(GIVEN RECORDS begins)
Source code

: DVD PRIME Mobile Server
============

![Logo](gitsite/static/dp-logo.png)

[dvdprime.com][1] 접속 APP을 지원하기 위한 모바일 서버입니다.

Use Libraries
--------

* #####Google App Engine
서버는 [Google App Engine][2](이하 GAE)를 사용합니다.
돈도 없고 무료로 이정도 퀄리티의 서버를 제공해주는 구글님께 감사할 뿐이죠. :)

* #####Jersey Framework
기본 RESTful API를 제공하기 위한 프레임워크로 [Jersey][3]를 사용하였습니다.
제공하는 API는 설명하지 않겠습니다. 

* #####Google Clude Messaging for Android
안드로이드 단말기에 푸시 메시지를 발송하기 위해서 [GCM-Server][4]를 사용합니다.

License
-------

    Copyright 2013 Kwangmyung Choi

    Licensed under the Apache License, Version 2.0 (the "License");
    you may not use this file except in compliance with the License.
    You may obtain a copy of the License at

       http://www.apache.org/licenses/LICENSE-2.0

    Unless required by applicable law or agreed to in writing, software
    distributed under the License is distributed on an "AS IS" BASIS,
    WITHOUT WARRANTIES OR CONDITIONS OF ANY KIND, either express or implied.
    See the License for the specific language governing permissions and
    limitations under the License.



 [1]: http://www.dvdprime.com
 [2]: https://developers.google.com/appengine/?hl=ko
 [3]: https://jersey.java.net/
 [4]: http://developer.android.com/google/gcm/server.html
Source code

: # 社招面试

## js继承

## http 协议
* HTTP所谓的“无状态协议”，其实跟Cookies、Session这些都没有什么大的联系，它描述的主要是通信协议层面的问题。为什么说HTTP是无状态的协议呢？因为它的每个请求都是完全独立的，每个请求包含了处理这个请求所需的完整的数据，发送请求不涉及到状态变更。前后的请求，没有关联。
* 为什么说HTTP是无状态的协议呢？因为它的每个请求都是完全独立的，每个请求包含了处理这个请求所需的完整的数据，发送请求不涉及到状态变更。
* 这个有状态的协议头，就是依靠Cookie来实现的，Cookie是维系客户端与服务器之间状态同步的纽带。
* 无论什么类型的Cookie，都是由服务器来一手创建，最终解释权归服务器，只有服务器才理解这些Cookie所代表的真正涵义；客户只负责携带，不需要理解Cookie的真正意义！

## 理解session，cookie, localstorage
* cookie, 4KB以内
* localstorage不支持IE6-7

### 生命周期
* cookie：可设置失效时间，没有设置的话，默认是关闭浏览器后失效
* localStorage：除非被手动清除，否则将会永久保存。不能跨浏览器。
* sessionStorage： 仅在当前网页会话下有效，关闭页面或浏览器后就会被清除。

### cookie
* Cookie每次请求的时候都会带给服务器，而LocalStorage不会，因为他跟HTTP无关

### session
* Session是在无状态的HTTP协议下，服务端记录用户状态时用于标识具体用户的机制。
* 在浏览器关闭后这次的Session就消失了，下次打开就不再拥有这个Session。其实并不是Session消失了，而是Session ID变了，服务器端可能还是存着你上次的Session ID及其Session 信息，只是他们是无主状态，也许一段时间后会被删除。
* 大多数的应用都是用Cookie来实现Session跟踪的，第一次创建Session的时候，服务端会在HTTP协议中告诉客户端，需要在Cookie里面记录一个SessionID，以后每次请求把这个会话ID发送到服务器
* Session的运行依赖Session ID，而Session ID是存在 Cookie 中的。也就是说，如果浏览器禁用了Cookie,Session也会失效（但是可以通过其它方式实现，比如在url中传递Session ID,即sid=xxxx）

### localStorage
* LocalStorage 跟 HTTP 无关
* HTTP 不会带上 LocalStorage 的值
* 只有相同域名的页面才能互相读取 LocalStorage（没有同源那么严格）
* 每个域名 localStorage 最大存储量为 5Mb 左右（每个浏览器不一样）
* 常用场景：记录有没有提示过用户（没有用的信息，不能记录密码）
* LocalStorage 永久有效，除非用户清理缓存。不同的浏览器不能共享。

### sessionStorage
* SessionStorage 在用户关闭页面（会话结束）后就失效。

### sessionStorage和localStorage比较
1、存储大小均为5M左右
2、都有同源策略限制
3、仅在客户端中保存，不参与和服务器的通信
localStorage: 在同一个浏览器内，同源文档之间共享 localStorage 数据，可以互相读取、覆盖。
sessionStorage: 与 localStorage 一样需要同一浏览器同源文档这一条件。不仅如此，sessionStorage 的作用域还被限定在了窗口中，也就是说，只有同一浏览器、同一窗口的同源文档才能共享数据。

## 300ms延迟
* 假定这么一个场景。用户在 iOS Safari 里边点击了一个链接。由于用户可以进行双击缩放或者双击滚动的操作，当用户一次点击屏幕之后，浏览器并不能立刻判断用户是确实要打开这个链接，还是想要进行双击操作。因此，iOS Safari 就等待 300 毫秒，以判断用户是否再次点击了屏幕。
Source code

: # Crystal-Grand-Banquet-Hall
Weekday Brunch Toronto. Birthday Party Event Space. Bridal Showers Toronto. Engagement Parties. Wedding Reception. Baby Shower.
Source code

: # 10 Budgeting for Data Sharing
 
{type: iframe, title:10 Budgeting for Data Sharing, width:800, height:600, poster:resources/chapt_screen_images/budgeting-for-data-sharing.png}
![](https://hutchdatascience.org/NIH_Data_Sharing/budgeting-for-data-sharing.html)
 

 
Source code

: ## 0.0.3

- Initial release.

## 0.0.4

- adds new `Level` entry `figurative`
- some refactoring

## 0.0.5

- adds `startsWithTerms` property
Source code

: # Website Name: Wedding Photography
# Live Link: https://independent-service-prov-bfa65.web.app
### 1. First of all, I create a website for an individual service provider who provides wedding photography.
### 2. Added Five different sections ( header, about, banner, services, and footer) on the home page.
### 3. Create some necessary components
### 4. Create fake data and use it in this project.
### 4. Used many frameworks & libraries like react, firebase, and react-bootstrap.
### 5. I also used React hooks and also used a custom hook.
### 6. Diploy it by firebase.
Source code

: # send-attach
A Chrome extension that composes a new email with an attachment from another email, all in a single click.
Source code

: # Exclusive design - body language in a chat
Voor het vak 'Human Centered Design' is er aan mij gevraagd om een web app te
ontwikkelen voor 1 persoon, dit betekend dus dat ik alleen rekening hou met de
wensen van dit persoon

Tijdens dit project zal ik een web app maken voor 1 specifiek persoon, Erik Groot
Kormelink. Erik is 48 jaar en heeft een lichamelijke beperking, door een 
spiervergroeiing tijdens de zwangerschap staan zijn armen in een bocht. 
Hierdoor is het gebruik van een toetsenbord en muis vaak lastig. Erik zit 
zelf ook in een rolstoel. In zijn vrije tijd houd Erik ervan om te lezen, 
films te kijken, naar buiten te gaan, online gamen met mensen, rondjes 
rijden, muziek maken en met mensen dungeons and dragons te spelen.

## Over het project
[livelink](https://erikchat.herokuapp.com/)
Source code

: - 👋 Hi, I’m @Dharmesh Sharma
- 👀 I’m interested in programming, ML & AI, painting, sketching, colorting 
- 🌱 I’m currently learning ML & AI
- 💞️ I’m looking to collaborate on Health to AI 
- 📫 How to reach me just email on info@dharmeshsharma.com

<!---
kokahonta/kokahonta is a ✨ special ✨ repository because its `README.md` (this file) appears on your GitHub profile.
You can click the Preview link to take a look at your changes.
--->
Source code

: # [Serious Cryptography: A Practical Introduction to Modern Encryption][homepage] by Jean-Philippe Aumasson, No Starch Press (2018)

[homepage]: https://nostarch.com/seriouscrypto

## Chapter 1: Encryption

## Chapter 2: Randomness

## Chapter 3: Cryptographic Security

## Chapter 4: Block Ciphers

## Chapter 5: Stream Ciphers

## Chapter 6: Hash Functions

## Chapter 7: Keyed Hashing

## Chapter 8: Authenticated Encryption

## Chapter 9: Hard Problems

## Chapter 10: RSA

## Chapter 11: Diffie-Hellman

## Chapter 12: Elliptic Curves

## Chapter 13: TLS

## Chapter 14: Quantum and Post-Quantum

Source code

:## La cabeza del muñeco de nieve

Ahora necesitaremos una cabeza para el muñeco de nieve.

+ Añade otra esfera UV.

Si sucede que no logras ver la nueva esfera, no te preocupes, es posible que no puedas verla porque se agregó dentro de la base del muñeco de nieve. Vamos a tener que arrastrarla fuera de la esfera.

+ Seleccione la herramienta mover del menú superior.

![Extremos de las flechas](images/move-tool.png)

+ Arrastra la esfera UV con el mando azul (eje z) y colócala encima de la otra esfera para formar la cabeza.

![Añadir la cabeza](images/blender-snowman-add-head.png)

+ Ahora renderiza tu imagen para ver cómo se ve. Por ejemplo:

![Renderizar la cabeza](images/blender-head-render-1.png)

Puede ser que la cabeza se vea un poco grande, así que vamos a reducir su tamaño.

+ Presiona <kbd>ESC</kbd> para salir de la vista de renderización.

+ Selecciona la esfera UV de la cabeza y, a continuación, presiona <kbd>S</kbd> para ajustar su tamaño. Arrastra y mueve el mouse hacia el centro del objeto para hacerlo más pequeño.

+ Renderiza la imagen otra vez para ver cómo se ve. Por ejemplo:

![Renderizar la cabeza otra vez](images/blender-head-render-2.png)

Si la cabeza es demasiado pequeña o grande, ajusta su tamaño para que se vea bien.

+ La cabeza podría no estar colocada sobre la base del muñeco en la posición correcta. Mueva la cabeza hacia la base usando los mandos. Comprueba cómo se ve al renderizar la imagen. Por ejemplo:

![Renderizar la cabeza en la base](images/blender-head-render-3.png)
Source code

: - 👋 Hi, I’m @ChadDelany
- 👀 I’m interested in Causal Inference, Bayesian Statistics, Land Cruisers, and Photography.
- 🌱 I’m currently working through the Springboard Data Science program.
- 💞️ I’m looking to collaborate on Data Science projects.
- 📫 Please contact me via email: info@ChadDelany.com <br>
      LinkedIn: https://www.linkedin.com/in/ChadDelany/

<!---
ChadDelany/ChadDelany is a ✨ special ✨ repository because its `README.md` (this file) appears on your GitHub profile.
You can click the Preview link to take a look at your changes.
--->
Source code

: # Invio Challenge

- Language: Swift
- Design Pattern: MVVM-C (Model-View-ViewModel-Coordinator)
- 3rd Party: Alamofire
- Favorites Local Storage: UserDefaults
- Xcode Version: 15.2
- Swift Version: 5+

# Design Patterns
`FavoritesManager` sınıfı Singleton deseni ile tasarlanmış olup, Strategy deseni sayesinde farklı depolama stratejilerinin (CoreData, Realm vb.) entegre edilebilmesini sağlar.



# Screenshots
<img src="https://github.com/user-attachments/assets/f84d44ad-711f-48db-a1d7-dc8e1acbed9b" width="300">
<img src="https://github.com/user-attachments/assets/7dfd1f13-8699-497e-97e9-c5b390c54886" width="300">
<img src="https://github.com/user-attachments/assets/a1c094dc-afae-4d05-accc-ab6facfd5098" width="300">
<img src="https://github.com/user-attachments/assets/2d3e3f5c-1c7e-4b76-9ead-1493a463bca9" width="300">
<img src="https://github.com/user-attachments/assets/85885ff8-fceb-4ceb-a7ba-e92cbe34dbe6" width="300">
(GIVEN RECORDS ends)
WHAT TO WORK ON:
Look back at the data above. Transcribe exactly the lines starting at the line that contains "- 🌱 I’m currently working" and ending at the line that contains "# Design Patterns".

RESULT:
- 🌱 I’m currently working through the Springboard Data Science program.
- 💞️ I’m looking to collaborate on Data Science projects.
- 📫 Please contact me via email: info@ChadDelany.com <br>
      LinkedIn: https://www.linkedin.com/in/ChadDelany/

<!---
ChadDelany/ChadDelany is a ✨ special ✨ repository because its `README.md` (this file) appears on your GitHub profile.
You can click the Preview link to take a look at your changes.
--->
Source code

: # Invio Challenge

- Language: Swift
- Design Pattern: MVVM-C (Model-View-ViewModel-Coordinator)
- 3rd Party: Alamofire
- Favorites Local Storage: UserDefaults
- Xcode Version: 15.2
- Swift Version: 5+

# Design Patterns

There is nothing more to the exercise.